I suspect the same kind of race occurred for the service file so I applied the same fix (Andy, what do you think ?).

I've been unable to setup a deployment for the last hours so I'm proposing anyway, if you have a working deployment...

To post a comment you must log in.
Revision history for this message
PS Jenkins bot (ps-jenkins) wrote :

FAILED: Continuous integration, rev:338
No commit message was specified in the merge proposal. Click on the following link and set the commit message (if you want a jenkins rebuild you need to trigger it yourself):
https://code.launchpad.net/~vila/ubuntu-ci-services-itself/1289273-racy-config-file/+merge/209940/+edit-commit-message

http://s-jenkins.ubuntu-ci:8080/job/uci-engine-ci/327/
Executed test runs:

Click here to trigger a rebuild:
http://s-jenkins.ubuntu-ci:8080/job/uci-engine-ci/327/rebuild

review: Needs Fixing (continuous-integration)
Revision history for this message
Andy Doan (doanac) wrote :

It seems sane. Lets try and deploy it once though. The removal of the f.sync calls makes me nervous. I added that originally because I saw a bug. Its not the first time I've seen python code not seem to *really* close/flush a file to disk in time for an immediate call to subprocess that requires the file:

 http://git.linaro.org/lava/lava-dispatcher.git/blob/HEAD:/lava_dispatcher/device/sdmux.py#l53

Anyway - i think its sane, but I'd like to see it deploy for us

339. By Vincent Ladeuil

Keep the temp file ! os.fsync() restored, witnessed a 'No such file or directory' on the following os.rename() in 1 of the three deployed workers...
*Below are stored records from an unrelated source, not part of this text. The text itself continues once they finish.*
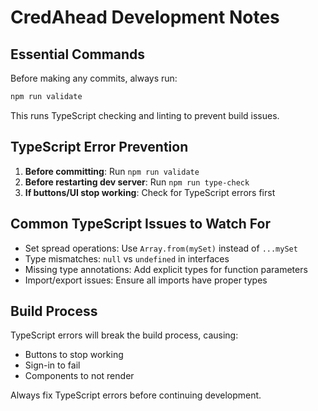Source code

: # CredAhead Development Notes

## Essential Commands

Before making any commits, always run:
```bash
npm run validate
```

This runs TypeScript checking and linting to prevent build issues.

## TypeScript Error Prevention

1. **Before committing**: Run `npm run validate`
2. **Before restarting dev server**: Run `npm run type-check`
3. **If buttons/UI stop working**: Check for TypeScript errors first

## Common TypeScript Issues to Watch For

- Set spread operations: Use `Array.from(mySet)` instead of `...mySet`
- Type mismatches: `null` vs `undefined` in interfaces
- Missing type annotations: Add explicit types for function parameters
- Import/export issues: Ensure all imports have proper types

## Build Process

TypeScript errors will break the build process, causing:
- Buttons to stop working
- Sign-in to fail  
- Components to not render

Always fix TypeScript errors before continuing development.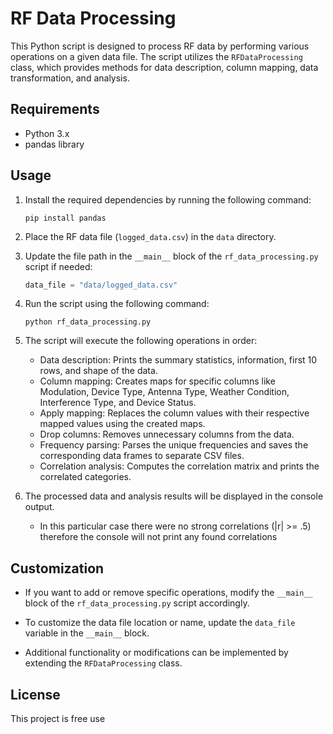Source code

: # RF Data Processing

This Python script is designed to process RF data by performing various operations on a given data file. The script utilizes the `RFDataProcessing` class, which provides methods for data description, column mapping, data transformation, and analysis.

## Requirements

- Python 3.x
- pandas library

## Usage

1. Install the required dependencies by running the following command:

   ```shell
   pip install pandas
   ```

2. Place the RF data file (`logged_data.csv`) in the `data` directory.

3. Update the file path in the `__main__` block of the `rf_data_processing.py` script if needed:

   ```python
   data_file = "data/logged_data.csv"
   ```

4. Run the script using the following command:

   ```shell
   python rf_data_processing.py
   ```

5. The script will execute the following operations in order:

   - Data description: Prints the summary statistics, information, first 10 rows, and shape of the data.
   - Column mapping: Creates maps for specific columns like Modulation, Device Type, Antenna Type, Weather Condition, Interference Type, and Device Status.
   - Apply mapping: Replaces the column values with their respective mapped values using the created maps.
   - Drop columns: Removes unnecessary columns from the data.
   - Frequency parsing: Parses the unique frequencies and saves the corresponding data frames to separate CSV files.
   - Correlation analysis: Computes the correlation matrix and prints the correlated categories.

6. The processed data and analysis results will be displayed in the console output.
   - In this particular case there were no strong correlations (|r| >= .5) therefore the console will not print any found correlations

## Customization

- If you want to add or remove specific operations, modify the `__main__` block of the `rf_data_processing.py` script accordingly.

- To customize the data file location or name, update the `data_file` variable in the `__main__` block.

- Additional functionality or modifications can be implemented by extending the `RFDataProcessing` class.

## License

This project is free use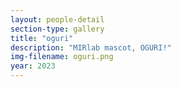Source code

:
 ```yaml
---
layout: people-detail
section-type: gallery
title: "oguri"
description: "MIRlab mascot, OGURI!"
img-filename: oguri.png
year: 2023
---
```

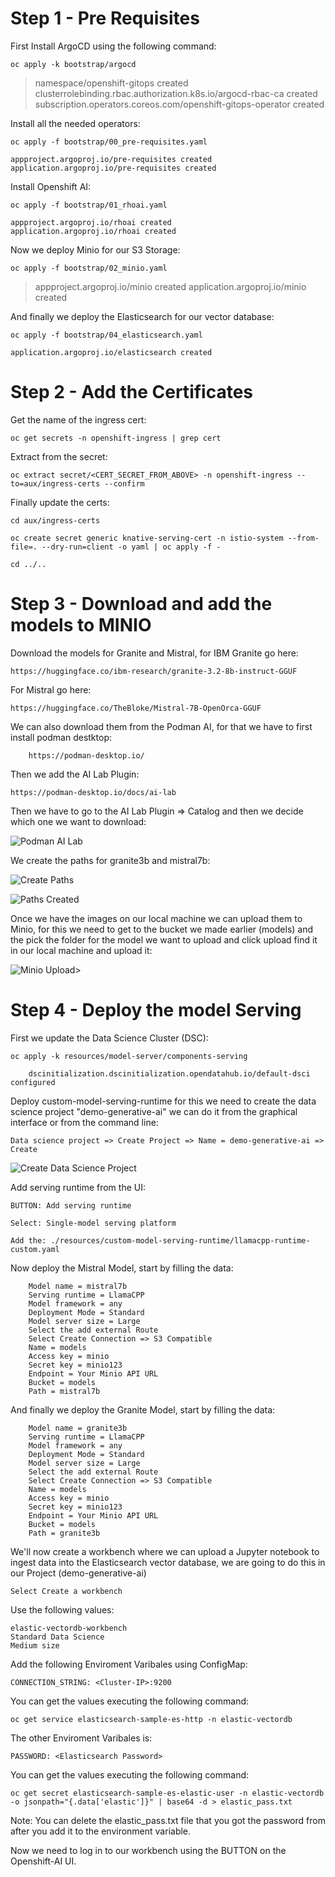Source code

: # Step 1 - Pre Requisites

First Install ArgoCD using the following command:
    
    oc apply -k bootstrap/argocd 

>    namespace/openshift-gitops created
    clusterrolebinding.rbac.authorization.k8s.io/argocd-rbac-ca created
    subscription.operators.coreos.com/openshift-gitops-operator created

Install all the needed operators:
    
    oc apply -f bootstrap/00_pre-requisites.yaml

>
    appproject.argoproj.io/pre-requisites created
    application.argoproj.io/pre-requisites created

Install Openshift AI:

    oc apply -f bootstrap/01_rhoai.yaml         
>
    appproject.argoproj.io/rhoai created
    application.argoproj.io/rhoai created

Now we deploy Minio for our S3 Storage:

    oc apply -f bootstrap/02_minio.yaml        
>    appproject.argoproj.io/minio created
    application.argoproj.io/minio created

And finally we deploy the Elasticsearch for our vector database:

    oc apply -f bootstrap/04_elasticsearch.yaml
>
    application.argoproj.io/elasticsearch created

# Step 2 - Add the Certificates

Get the name of the ingress cert:

    oc get secrets -n openshift-ingress | grep cert

Extract from the secret:

    oc extract secret/<CERT_SECRET_FROM_ABOVE> -n openshift-ingress --to=aux/ingress-certs --confirm

Finally update the certs:

    cd aux/ingress-certs 

    oc create secret generic knative-serving-cert -n istio-system --from-file=. --dry-run=client -o yaml | oc apply -f -

    cd ../..

# Step 3 - Download and add the models to MINIO

Download the models for Granite and Mistral, for IBM Granite go here:

    https://huggingface.co/ibm-research/granite-3.2-8b-instruct-GGUF

For Mistral go here:

    https://huggingface.co/TheBloke/Mistral-7B-OpenOrca-GGUF

We can also download them from the Podman AI, for that we have to first install podman destktop:

        https://podman-desktop.io/

Then we add the AI Lab Plugin:

    https://podman-desktop.io/docs/ai-lab

Then we have to go to the AI Lab Plugin => Catalog and then we decide which one we want to download:

![Podman AI Lab](/resources/images/01_podman-ai-lab.png)

We create the paths for granite3b and mistral7b:

![Create Paths](/resources/images/03_minio-create-path.png)

![Paths Created](/resources/images/04_minio-paths-x2.png)

Once we have the images on our local machine we can upload them to Minio, for this we need to get to the bucket we made earlier (models) and the pick the folder for the model we want to upload and click upload find it in our local machine and upload it:


![Minio Upload>](/resources/images/02_minio-upload.png)



# Step 4 - Deploy the model Serving

First we update the Data Science Cluster (DSC):

    oc apply -k resources/model-server/components-serving
```    
    dscinitialization.dscinitialization.opendatahub.io/default-dsci configured
```

Deploy custom-model-serving-runtime for this we need to create the data science project "demo-generative-ai" we can do it from the graphical interface or from the command line:

    Data science project => Create Project => Name = demo-generative-ai => Create

![Create Data Science Project](/resources/images/05_create-dsp.png)

Add serving runtime from the UI:

    BUTTON: Add serving runtime

    Select: Single-model serving platform

    Add the: ./resources/custom-model-serving-runtime/llamacpp-runtime-custom.yaml

Now deploy the Mistral Model, start by filling the data: 
```
    Model name = mistral7b
    Serving runtime = LlamaCPP
    Model framework = any
    Deployment Mode = Standard
    Model server size = Large
    Select the add external Route
    Select Create Connection => S3 Compatible
    Name = models
    Access key = minio
    Secret key = minio123
    Endpoint = Your Minio API URL
    Bucket = models
    Path = mistral7b
```
And finally we deploy the Granite Model, start by filling the data:
```
    Model name = granite3b
    Serving runtime = LlamaCPP    
    Model framework = any    
    Deployment Mode = Standard    
    Model server size = Large    
    Select the add external Route    
    Select Create Connection => S3 Compatible    
    Name = models    
    Access key = minio    
    Secret key = minio123    
    Endpoint = Your Minio API URL    
    Bucket = models
    Path = granite3b
```

We'll now create a workbench where we can upload a Jupyter notebook to ingest data into the Elasticsearch vector database, we are going to do this in our Project (demo-generative-ai)

    Select Create a workbench

Use the following values:

    elastic-vectordb-workbench
    Standard Data Science 
    Medium size

Add the following Enviroment Varibales using ConfigMap:

    CONNECTION_STRING: <Cluster-IP>:9200


You can get the values executing the following command:

    oc get service elasticsearch-sample-es-http -n elastic-vectordb

The other Enviroment Varibales is:

    PASSWORD: <Elasticsearch Password>

You can get the values executing the following command:

    oc get secret elasticsearch-sample-es-elastic-user -n elastic-vectordb -o jsonpath="{.data['elastic']}" | base64 -d > elastic_pass.txt

Note: You can delete the elastic_pass.txt file that you got the password from after you add it to the environment variable.

Now we need to log in to our workbench using the BUTTON on the Openshift-AI UI.
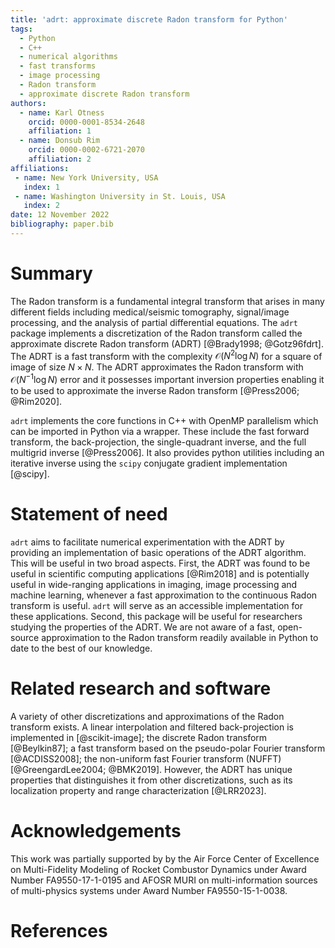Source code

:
 ```yaml
---
title: 'adrt: approximate discrete Radon transform for Python'
tags:
  - Python
  - C++
  - numerical algorithms
  - fast transforms
  - image processing
  - Radon transform
  - approximate discrete Radon transform
authors:
  - name: Karl Otness
    orcid: 0000-0001-8534-2648
    affiliation: 1
  - name: Donsub Rim
    orcid: 0000-0002-6721-2070
    affiliation: 2
affiliations:
 - name: New York University, USA
   index: 1
 - name: Washington University in St. Louis, USA
   index: 2
date: 12 November 2022
bibliography: paper.bib
---
```


# Summary

The Radon transform is a fundamental integral transform that arises in many
different fields including medical/seismic tomography, signal/image processing,
and the analysis of partial differential equations. The ``adrt`` package 
implements a discretization of the Radon transform called the approximate
discrete Radon transform (ADRT) [@Brady1998; @Gotz96fdrt]. The ADRT is a fast
transform with the complexity $\mathcal{O}(N^2 \log N)$ for a square of image of
size $N \times N$. The ADRT approximates the Radon transform with $\mathcal{O}
(N^{-1} \log N)$ error and it possesses important inversion properties enabling
it to be used to approximate the inverse Radon transform [@Press2006; @Rim2020].

``adrt`` implements the core functions in C++ with OpenMP parallelism which can
be imported in Python via a wrapper. These include the fast forward transform,
the back-projection, the single-quadrant inverse, and the full multigrid inverse
[@Press2006]. It also provides python utilities including an iterative inverse
using the ``scipy`` conjugate gradient implementation [@scipy].


# Statement of need

`adrt` aims to facilitate numerical experimentation with the ADRT by providing
an implementation of basic operations of the ADRT algorithm. This will be useful
in two broad aspects.  First, the ADRT was found to be useful in scientific
computing applications [@Rim2018] and is potentially useful in wide-ranging
applications in imaging, image processing and machine learning, whenever a fast
approximation to the continuous Radon transform is useful. `adrt` will serve as
an accessible implementation for these applications.  Second, this package will
be useful for researchers studying the properties of the ADRT.  We are not aware
of a fast, open-source approximation to the Radon transform readily available in
Python to date to the best of our knowledge. 

# Related research and software

A variety of other discretizations and approximations of the Radon transform
exists.  A linear interpolation and filtered back-projection is implemented in
[@scikit-image]; the discrete Radon transform [@Beylkin87]; a fast transform
based on the pseudo-polar Fourier transform [@ACDISS2008]; the non-uniform fast
Fourier transform (NUFFT) [@GreengardLee2004; @BMK2019]. However, the ADRT has
unique properties that distinguishes it from other discretizations, such as its
localization property and range characterization [@LRR2023].

# Acknowledgements

This work was partially supported by by the Air Force Center of Excellence on
Multi-Fidelity Modeling of Rocket Combustor Dynamics under Award Number
FA9550-17-1-0195 and AFOSR MURI on multi-information sources of multi-physics
systems under Award Number FA9550-15-1-0038.

# References
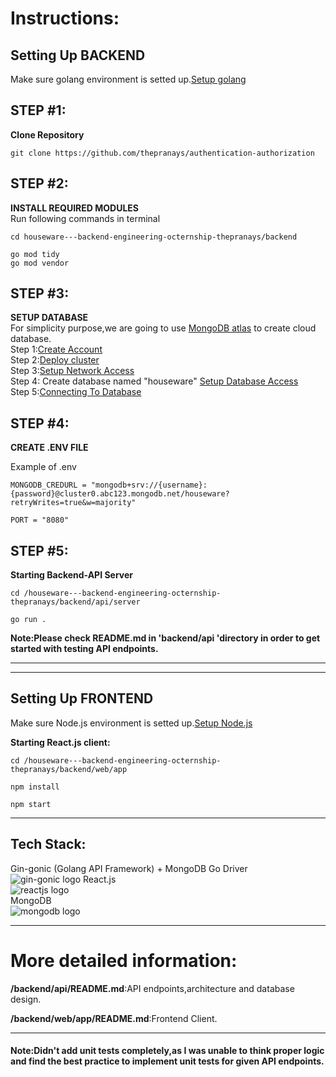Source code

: # Instructions:
## **Setting Up BACKEND**
Make sure golang environment is setted up.[Setup golang](https://go.dev/doc/install)<br>
## STEP #1:
**Clone Repository**
```
git clone https://github.com/thepranays/authentication-authorization
```

## STEP #2:
**INSTALL REQUIRED MODULES**
<br>
Run following commands in terminal
```
cd houseware---backend-engineering-octernship-thepranays/backend

go mod tidy
go mod vendor
```

## STEP #3:
**SETUP DATABASE**
<br>
For simplicity purpose,we are going to use [MongoDB atlas](https://www.mongodb.com/atlas/database)
to create cloud database.
<br>
Step 1:[Create Account](https://account.mongodb.com/account/register)
<br>
Step 2:[Deploy cluster](https://www.mongodb.com/docs/atlas/tutorial/deploy-free-tier-cluster/)
<br>
Step 3:[Setup Network Access](https://www.mongodb.com/docs/atlas/security/add-ip-address-to-list/)
<br>
Step 4: Create database named "houseware" [Setup Database Access](https://www.mongodb.com/docs/atlas/tutorial/create-mongodb-user-for-cluster/)
<br> 
Step 5:[Connecting To Database](https://www.mongodb.com/docs/atlas/tutorial/connect-to-your-cluster/)




## STEP #4:

**CREATE .ENV FILE**

Example of .env 
```
MONGODB_CREDURL = "mongodb+srv://{username}:{password}@cluster0.abc123.mongodb.net/houseware?retryWrites=true&w=majority"

PORT = "8080"
```

## STEP #5:
**Starting Backend-API Server**
```
cd /houseware---backend-engineering-octernship-thepranays/backend/api/server

go run .
```
**Note:Please check README.md in 'backend/api 'directory in order to get started with testing API endpoints.**


---
___
## **Setting Up FRONTEND**

Make sure Node.js environment is setted up.[Setup Node.js](https://nodejs.org/en/download)

**Starting React.js client:**
```
cd /houseware---backend-engineering-octernship-thepranays/backend/web/app

npm install

npm start
``` 

- - -
## Tech Stack:
Gin-gonic (Golang API Framework) + MongoDB Go Driver
<br>
![gin-gonic logo](https://preview.redd.it/3dto8z3ma7671.png?width=960&crop=smart&auto=webp&v=enabled&s=6b6fa77f1355b4dbeccd2637c5ee2967d92aab58)
React.js
<br>
![reactjs logo](https://www.datocms-assets.com/45470/1631110818-logo-react-js.png)
<br>
MongoDB
<br>
![mongodb logo](https://g.foolcdn.com/art/companylogos/square/mdb.png)

___
# More detailed information:
**/backend/api/README.md**:API endpoints,architecture and database design. 

**/backend/web/app/README.md**:Frontend Client.
___
#### Note:Didn't add unit tests completely,as I was unable to think proper logic and find the best practice to implement unit tests for given API endpoints.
Revision history for this message
PS Jenkins bot (ps-jenkins) wrote :

PASSED: Continuous integration, rev:339
http://s-jenkins.ubuntu-ci:8080/job/uci-engine-ci/332/
Executed test runs:

Click here to trigger a rebuild:
http://s-jenkins.ubuntu-ci:8080/job/uci-engine-ci/332/rebuild

review: Approve (continuous-integration)
340. By Vincent Ladeuil

Re-remove os.fsync() as previous tests were broken.

Revision history for this message
PS Jenkins bot (ps-jenkins) wrote :

PASSED: Continuous integration, rev:340
http://s-jenkins.ubuntu-ci:8080/job/uci-engine-ci/336/
Executed test runs:

Click here to trigger a rebuild:
http://s-jenkins.ubuntu-ci:8080/job/uci-engine-ci/336/rebuild

review: Approve (continuous-integration)
341. By Vincent Ladeuil

juju status accepts regexps \o/

Revision history for this message
Vincent Ladeuil (vila) wrote :

I've now completed 2 successful full deployments without any errors.

On top of that, I've done 3 terminate-machine --force (all workers) / deploy.py (same code, so safe) runs without errors.

@Andy: I'm now convinced the patch does the right thing. The failures I saw on Friday were a different kind of race introduced by stupidly not using delete=False.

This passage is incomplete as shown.